Di questa miniserie piuttosto insipida, i disegni di Takara sono la cosa che mi è piaciuta di più. Il disegnatore, dallo stile palesemente cartoonesco e più adatto al piccolo schermo che alla carta patinata, qui dimostra che, se ai nuovi talenti gli si da fiducia, possono dare il meglio di loro e superarsi. Indubbiamente complice il contributo dei colori di Esther Sanz, l'arte di Takara riesce a rendere egregiamente l'atmosfera pesante e di piombo che James Robinson cerca imbastire attraverso i suoi testi. Technopolis è una città scura, marcia, piena di ombre (profonde e che ti scrutano dentro come l'abisso di Freud) e di luci (fredde e asettiche come persona prive di emozioni). La location evoca tutto il meglio della regia del Blade Runner di Ridley Scott o dello stile british sfoggiato nei tempi in cui 2000 A.D. sfoggiava il meglio di Judge Dredd. Il character design, poi, è uno dei punti di forza del disegnatore, che qui si diverte a inventare e reinventare nuovi e vecchi personaggi Marvel investiti di variante dell'armatura di Iron Man. Il tutto è poi unito con uno stile dinamico, esplosivo ed espressivo, tipico appunto di chi ha avuto una formazione indirizzata verso l'animazione. Ogni scena, infatti, anche se è noiosa rimane comunque un filo interessante per la vita che Marcio Takara riesce a infondere nei suoi personaggi.

Il problema, però, arriva quando la vita deve infondergliela lo scrittore: qui un James Robinson che ha scritto questi cinque numeri in una settimana dove si è trovato a recuperare cinque anni di feste di San Patrizio perdute.


Apprezzabile "l'insegnamento" che si può trarre (con le pinze e il lanternino) da Armor Wars, ovvero l'incapacità di controllare il progressivo incedere della tecnologia e l'eccessiva industrializzazione di, beh, ogni cosa. Il punto è che l'intera miniserie ha una spiccata tendenza alla dispersione. Come i peggio scrittori, Robinson apre tremila parentesi e non arriva mai al punto, creando un mistero su cui si concentra poco salvo le battute finali della serie. L'uccisione del supereroe della mini è quasi un pretesto per scomodare diversi personaggi del mythos di Iron Man, rivederli sotto una nuova luce, e poi organizzare un sacco di botte ed esplosioni che sarebbero andati di traverso pure a Michael Bay.
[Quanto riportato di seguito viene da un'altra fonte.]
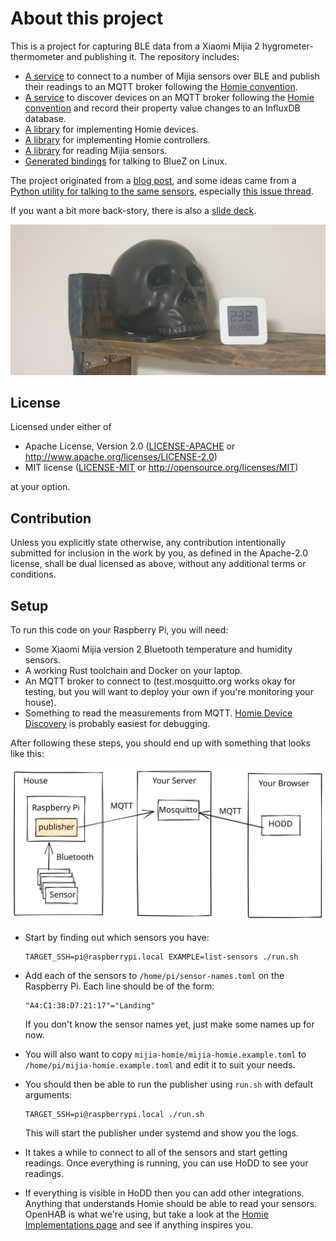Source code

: # About this project

This is a project for capturing BLE data from a Xiaomi Mijia 2
hygrometer-thermometer and publishing it. The repository includes:

- [A service](./mijia-homie) to connect to a number of Mijia sensors over BLE and publish their readings to an MQTT broker following the [Homie convention](https://homieiot.github.io/).
- [A service](./homie-influx) to discover devices on an MQTT broker following the [Homie convention](https://homieiot.github.io/) and record their property value changes to an InfluxDB database.
- [A library](./homie-device) for implementing Homie devices.
- [A library](./homie-controller) for implementing Homie controllers.
- [A library](./mijia) for reading Mijia sensors.
- [Generated bindings](./bluez-generated) for talking to BlueZ on Linux.

The project originated from a
[blog post](https://dev.to/lcsfelix/using-rust-blurz-to-capture-bluetooth-messages-9f-temp-slug-3838740?preview=259783675da772c58dae7c7ec5e06fd3e9746205826a13f6c39fcdefba2e37713113f2b21f1aeade314f556d37c2bc59e2c0b128499dd616d3622327),
and some ideas came from a
[Python utility for talking to the same sensors](https://github.com/JsBergbau/MiTemperature2),
especially [this issue thread](https://github.com/JsBergbau/MiTemperature2/issues/1).

If you want a bit more back-story, there is also a [slide deck](https://alsuren.github.io/mijia-homie/docs/presentation/).

![Serving Suggestion](./docs/presentation/title.jpg)

## License

Licensed under either of

- Apache License, Version 2.0
  ([LICENSE-APACHE](LICENSE-APACHE) or http://www.apache.org/licenses/LICENSE-2.0)
- MIT license
  ([LICENSE-MIT](LICENSE-MIT) or http://opensource.org/licenses/MIT)

at your option.

## Contribution

Unless you explicitly state otherwise, any contribution intentionally submitted
for inclusion in the work by you, as defined in the Apache-2.0 license, shall be
dual licensed as above, without any additional terms or conditions.

## Setup

To run this code on your Raspberry Pi, you will need:

- Some Xiaomi Mijia version 2 Bluetooth temperature and humidity sensors.
- A working Rust toolchain and Docker on your laptop.
- An MQTT broker to connect to (test.mosquitto.org works okay for testing, but you will want to deploy your own if you're monitoring your house).
- Something to read the measurements from MQTT. [Homie Device Discovery](https://rroemhild.github.io/hodd/) is probably easiest for debugging.

After following these steps, you should end up with something that looks like this:

![System overview](./docs/setup-system-overview.svg)

- Start by finding out which sensors you have:

      TARGET_SSH=pi@raspberrypi.local EXAMPLE=list-sensors ./run.sh

- Add each of the sensors to `/home/pi/sensor-names.toml` on the Raspberry Pi. Each line should be of the form:

      "A4:C1:38:D7:21:17"="Landing"

  If you don't know the sensor names yet, just make some names up for now.

- You will also want to copy `mijia-homie/mijia-homie.example.toml` to `/home/pi/mijia-homie.example.toml` and edit it to suit your needs.

- You should then be able to run the publisher using `run.sh` with default arguments:

      TARGET_SSH=pi@raspberrypi.local ./run.sh

  This will start the publisher under systemd and show you the logs.

- It takes a while to connect to all of the sensors and start getting readings. Once everything is running, you can use HoDD to see your readings.

- If everything is visible in HoDD then you can add other integrations. Anything that understands Homie should be able to read your sensors. OpenHAB is what we're using, but take a look at the [Homie Implementations page](https://homieiot.github.io/implementations/) and see if anything inspires you.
Alla fine a questo mistero si arriverà alla soluzione, però arriverà solamente perché è dovuto da una legge non scritta che prevede che ogni mistero abbia la sua risoluzione, quando Robinson ha dimostrato di volersela giocare più alla Twin Peaks: creare un mistero solo per giocare poi con la coralità del cast, idea che poi non ha pagato.

Le buone intenzioni c'erano eh, del resto parliamo di un talentuoso scrittore come James Robison, ma il tutto è stato dosato male. Vista così, sembra che Armor Wars sia quel compito infame, ingrato e degradante che i datori di lavoro affidano allo stagista perché loro non lo vogliono fare. Il lavoro sarà poi fatto, ma ovvio che lo stagista si romperà il cazzo e lo farà in una qualche maniera. Ecco, stessa cosa, cambiate lo stagista con Robison e il lavoro con Armor Wars.

Conclusione:
Armor Wars, se dovesse avere un sottotitolo, sarebbe: "la miniserie che vuoi leggere se soffri d'insonnia". Almeno ha avuto il pregio di mettere in mostra Marcio Takara, che merita seriamente di fare strada. Se dovete acquistarla, fatelo almeno per supportare questo astro nascente della matita.